Neun Denkmäler steuerten die Teilnehmer an, viele weitere präsentierte Boland anhand von Fotos während der Busfahrt durch die Stadt. Zu der Tour hatte die Theo-Hespers-Stiftung eingeladen. "Wir veranstalten einmal im Jahr eine Stadtrundfahrt, immer mit kritischen Fragestellungen an die Heimat- und Lokalgeschichte", erklärte Boland. "Hinter jedem Denkmal steckt eine andere politische oder religiöse Gruppe, die damit einen Teil ihrer Kultur zum Ausdruck bringen wollte – daran kann man Stadtgeschichte diskutieren."

Info

Theo-Hespers-Stiftung

Stiftung Die Hespers-Stiftung zur Aufgabe gemacht, an das Leben des Widerstandkämpfers Theo Hespers zu erinnern und gegen Rechtsextremismus zu kämpfen.

Namensgeber Theo Hespers war ein Gladbacher Widerstandskämpfer, der 1933 vor den Nazis in die Niederlande floh und von dort aus Widerstand betrieb. Versteckt in Belgien lebend, wurde er 1942 verhaftet und ein Jahr später zum Tode verurteilt.

Die Gedenkstätten sind überall im Stadtgebiet verteilt, trotzdem kennen sie nur die wenigsten. "Die Heimatvereine pflegen die Denkmäler meistens nur, eine kritische Auseinandersetzung findet selten statt", erklärt Boland. In den 1870er Jahren entstanden die ersten Denkmäler in Mönchengladbach. Damals gedachten die Menschen hauptsächlich den gefallenen Soldaten der Kriege, meist bei prunkvollen Militärfeiern. Erst in den 1920er Jahren begann man damit, auch den zivilen Opfern zu gedenken – so zeigen die Denkmäler eine gesellschaftliche Entwicklung.

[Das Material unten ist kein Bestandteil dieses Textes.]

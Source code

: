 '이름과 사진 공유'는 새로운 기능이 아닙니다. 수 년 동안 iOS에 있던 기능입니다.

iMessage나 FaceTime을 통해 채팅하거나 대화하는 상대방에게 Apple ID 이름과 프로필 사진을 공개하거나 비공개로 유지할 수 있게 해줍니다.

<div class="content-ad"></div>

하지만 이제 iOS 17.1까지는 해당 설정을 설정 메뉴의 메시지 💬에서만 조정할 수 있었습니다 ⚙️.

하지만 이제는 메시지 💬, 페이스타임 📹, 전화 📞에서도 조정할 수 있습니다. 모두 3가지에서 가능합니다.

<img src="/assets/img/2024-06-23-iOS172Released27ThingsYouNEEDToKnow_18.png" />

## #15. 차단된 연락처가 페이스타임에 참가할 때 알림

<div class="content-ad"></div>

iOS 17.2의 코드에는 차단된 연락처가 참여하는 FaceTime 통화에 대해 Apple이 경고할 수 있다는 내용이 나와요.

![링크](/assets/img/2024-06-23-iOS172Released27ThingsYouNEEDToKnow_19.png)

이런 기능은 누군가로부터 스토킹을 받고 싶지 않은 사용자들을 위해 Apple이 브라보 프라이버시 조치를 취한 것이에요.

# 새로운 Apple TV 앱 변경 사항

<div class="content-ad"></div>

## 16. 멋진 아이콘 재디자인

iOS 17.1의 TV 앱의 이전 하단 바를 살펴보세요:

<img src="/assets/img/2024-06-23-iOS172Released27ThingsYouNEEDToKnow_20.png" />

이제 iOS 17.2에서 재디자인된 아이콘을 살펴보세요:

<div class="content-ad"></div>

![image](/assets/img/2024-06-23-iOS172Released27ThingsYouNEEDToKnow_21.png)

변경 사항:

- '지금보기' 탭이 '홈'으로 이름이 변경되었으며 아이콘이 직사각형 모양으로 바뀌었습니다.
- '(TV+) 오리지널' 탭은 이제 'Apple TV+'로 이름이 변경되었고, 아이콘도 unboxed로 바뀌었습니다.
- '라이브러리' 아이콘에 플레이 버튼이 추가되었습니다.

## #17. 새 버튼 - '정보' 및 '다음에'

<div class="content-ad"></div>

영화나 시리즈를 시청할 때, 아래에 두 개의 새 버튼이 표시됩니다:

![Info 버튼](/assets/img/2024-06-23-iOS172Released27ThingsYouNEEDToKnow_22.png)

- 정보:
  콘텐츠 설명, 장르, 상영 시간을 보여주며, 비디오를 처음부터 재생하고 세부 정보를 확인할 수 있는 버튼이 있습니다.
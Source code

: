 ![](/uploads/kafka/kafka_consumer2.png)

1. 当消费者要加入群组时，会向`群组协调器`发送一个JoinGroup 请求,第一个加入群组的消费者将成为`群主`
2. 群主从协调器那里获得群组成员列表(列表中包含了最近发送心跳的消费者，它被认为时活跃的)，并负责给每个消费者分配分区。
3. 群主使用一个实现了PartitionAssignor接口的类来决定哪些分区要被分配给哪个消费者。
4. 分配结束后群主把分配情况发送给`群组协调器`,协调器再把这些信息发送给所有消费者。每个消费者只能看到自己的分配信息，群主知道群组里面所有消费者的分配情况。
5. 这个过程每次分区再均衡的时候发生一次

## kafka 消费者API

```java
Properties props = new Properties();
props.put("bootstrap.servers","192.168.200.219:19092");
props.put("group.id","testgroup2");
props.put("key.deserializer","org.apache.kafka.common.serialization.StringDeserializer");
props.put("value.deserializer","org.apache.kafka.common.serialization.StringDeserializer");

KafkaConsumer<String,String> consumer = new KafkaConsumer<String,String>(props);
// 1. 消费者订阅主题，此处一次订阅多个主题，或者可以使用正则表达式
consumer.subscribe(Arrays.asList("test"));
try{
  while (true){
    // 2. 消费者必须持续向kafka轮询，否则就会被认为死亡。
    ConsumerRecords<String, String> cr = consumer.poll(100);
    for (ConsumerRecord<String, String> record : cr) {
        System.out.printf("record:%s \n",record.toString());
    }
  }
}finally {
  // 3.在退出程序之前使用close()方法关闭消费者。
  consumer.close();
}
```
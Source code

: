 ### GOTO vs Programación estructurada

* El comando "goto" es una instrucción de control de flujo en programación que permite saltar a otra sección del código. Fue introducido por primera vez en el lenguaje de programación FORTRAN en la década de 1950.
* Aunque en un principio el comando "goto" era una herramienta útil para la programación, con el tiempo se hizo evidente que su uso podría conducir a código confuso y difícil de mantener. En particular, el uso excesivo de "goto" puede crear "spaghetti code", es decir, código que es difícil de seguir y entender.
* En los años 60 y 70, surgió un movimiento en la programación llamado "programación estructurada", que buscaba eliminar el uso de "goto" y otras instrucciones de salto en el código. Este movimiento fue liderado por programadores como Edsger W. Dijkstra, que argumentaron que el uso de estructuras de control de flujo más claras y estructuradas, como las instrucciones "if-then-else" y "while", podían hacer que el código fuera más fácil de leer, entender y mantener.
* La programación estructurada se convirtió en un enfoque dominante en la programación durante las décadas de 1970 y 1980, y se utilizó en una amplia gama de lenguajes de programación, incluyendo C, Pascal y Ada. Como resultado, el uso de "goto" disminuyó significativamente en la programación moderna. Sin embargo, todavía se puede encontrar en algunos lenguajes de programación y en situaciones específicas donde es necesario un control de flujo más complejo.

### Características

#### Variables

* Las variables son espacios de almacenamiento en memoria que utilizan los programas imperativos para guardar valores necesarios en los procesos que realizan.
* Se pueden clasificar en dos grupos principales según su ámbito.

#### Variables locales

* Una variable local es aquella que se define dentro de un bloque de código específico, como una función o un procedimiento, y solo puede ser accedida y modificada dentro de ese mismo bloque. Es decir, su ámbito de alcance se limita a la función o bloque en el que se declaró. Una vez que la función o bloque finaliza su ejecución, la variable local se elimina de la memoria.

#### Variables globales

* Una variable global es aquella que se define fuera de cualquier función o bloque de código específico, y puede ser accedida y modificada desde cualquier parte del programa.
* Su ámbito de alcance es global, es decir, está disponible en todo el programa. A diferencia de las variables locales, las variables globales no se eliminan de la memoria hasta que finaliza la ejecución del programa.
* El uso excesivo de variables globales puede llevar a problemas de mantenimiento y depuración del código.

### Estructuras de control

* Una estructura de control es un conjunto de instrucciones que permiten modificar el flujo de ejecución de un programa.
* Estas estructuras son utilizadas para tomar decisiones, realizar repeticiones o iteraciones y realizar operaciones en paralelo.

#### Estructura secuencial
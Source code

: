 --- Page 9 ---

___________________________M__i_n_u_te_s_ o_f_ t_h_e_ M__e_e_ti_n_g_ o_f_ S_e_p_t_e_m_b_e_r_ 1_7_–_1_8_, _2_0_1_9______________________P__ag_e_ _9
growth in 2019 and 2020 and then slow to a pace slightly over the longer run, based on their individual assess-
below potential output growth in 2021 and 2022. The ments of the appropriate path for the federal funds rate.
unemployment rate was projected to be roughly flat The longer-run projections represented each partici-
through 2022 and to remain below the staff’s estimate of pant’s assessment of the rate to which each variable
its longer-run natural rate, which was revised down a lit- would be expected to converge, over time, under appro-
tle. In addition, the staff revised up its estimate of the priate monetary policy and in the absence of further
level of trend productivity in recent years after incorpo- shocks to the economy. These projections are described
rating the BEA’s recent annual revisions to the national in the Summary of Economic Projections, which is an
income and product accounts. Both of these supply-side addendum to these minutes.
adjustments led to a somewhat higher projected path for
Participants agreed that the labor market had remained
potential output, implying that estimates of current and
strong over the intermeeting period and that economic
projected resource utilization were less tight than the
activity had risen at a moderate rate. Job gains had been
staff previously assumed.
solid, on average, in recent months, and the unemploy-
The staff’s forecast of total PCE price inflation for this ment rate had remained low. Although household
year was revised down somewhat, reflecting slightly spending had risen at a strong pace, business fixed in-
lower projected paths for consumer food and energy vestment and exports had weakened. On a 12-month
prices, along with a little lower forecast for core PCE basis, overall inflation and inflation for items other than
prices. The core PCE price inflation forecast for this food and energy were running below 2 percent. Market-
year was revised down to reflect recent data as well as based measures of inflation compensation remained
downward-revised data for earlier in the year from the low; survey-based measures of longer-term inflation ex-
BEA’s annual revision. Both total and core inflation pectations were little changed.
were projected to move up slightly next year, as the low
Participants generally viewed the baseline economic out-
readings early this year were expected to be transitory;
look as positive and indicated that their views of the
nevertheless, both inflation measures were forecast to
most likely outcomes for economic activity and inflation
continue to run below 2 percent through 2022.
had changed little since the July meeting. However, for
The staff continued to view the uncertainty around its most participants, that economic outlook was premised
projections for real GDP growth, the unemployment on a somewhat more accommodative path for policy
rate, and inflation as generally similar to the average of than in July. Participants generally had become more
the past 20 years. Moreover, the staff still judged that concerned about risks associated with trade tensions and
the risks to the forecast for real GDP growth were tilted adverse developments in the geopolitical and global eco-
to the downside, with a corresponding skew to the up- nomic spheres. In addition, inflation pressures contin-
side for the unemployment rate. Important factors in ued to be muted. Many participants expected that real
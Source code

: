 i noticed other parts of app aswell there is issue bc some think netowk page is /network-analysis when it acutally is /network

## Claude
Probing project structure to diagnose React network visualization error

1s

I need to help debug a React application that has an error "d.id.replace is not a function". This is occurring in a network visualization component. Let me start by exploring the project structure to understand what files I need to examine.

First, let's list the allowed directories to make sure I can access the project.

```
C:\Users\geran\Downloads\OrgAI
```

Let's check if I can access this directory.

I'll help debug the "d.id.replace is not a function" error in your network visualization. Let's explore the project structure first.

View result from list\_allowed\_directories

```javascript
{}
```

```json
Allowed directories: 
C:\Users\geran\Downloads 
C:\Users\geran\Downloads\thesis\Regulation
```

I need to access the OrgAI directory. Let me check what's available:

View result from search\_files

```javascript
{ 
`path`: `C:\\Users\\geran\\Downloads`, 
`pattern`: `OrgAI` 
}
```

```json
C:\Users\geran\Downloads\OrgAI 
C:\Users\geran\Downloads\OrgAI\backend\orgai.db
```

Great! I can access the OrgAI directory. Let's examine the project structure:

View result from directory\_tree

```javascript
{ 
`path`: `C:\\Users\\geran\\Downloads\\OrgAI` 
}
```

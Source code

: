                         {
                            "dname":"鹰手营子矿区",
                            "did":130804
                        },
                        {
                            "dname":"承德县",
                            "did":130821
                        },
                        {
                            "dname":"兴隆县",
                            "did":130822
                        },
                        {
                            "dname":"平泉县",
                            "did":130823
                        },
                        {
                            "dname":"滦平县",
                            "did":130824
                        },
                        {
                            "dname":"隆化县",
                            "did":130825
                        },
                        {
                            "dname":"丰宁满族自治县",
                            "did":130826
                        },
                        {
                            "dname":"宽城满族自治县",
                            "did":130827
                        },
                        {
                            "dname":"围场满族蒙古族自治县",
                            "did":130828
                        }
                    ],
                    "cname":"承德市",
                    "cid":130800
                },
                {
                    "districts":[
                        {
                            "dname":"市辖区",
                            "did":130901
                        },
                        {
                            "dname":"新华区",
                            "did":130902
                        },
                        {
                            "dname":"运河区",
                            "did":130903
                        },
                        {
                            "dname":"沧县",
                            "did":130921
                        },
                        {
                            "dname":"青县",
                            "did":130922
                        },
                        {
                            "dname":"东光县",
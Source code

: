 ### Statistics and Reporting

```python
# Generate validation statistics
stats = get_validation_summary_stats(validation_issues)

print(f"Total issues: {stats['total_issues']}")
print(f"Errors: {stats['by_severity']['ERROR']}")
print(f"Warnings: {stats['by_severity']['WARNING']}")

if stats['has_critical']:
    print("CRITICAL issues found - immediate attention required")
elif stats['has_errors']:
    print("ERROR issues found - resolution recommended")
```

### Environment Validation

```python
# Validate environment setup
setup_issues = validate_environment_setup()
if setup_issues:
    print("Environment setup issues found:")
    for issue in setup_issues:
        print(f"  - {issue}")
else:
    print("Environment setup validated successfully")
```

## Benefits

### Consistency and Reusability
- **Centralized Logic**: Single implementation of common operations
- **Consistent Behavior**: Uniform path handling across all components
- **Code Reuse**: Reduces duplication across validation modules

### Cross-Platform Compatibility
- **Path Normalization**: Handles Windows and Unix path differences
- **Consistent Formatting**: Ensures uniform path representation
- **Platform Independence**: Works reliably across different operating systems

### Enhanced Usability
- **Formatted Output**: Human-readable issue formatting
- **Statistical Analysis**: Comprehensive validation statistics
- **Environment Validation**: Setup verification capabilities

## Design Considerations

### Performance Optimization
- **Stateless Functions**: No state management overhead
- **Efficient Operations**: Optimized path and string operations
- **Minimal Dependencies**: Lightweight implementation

Teilnehmer Leopold Korgir beschäftigt sich bereits seit einiger Zeit mit den Denkmälern in der Stadt. Sein Interesse begann, als ihm eine Gedenkstätte auf dem Marktplatz in Bettrath aufgefallen war. "Damals bin ich stutzig geworden, weil auf der Tafel von der Verteidigung der Heimat im ersten Weltkrieg die Rede war, dabei war das doch ein Angriffskrieg", sagte er. Korgir begann, nach den anderen Denkmälern in der Stadt zu suchen und nutzte schließlich die Stadtrundfahrt, um sein Wissen zu erweitern. "Ich habe vieles über die Denkmäler gelernt, was ich noch nicht wusste, das war interessant", erzählte er. "Vor allem von den Beispielen, die es gar nicht mehr gibt, hätte ich anders nie erfahren."

Auch Hildegard Meuser hat die Rundfahrt genossen. "An vielen Denkmälern geht man unbemerkt vorbei, ohne zu wissen, was sich dahinter verbirgt", sagte sie. Doch ab sofort will sie in der Stadt die Augen nach den Denkmälern offen halten.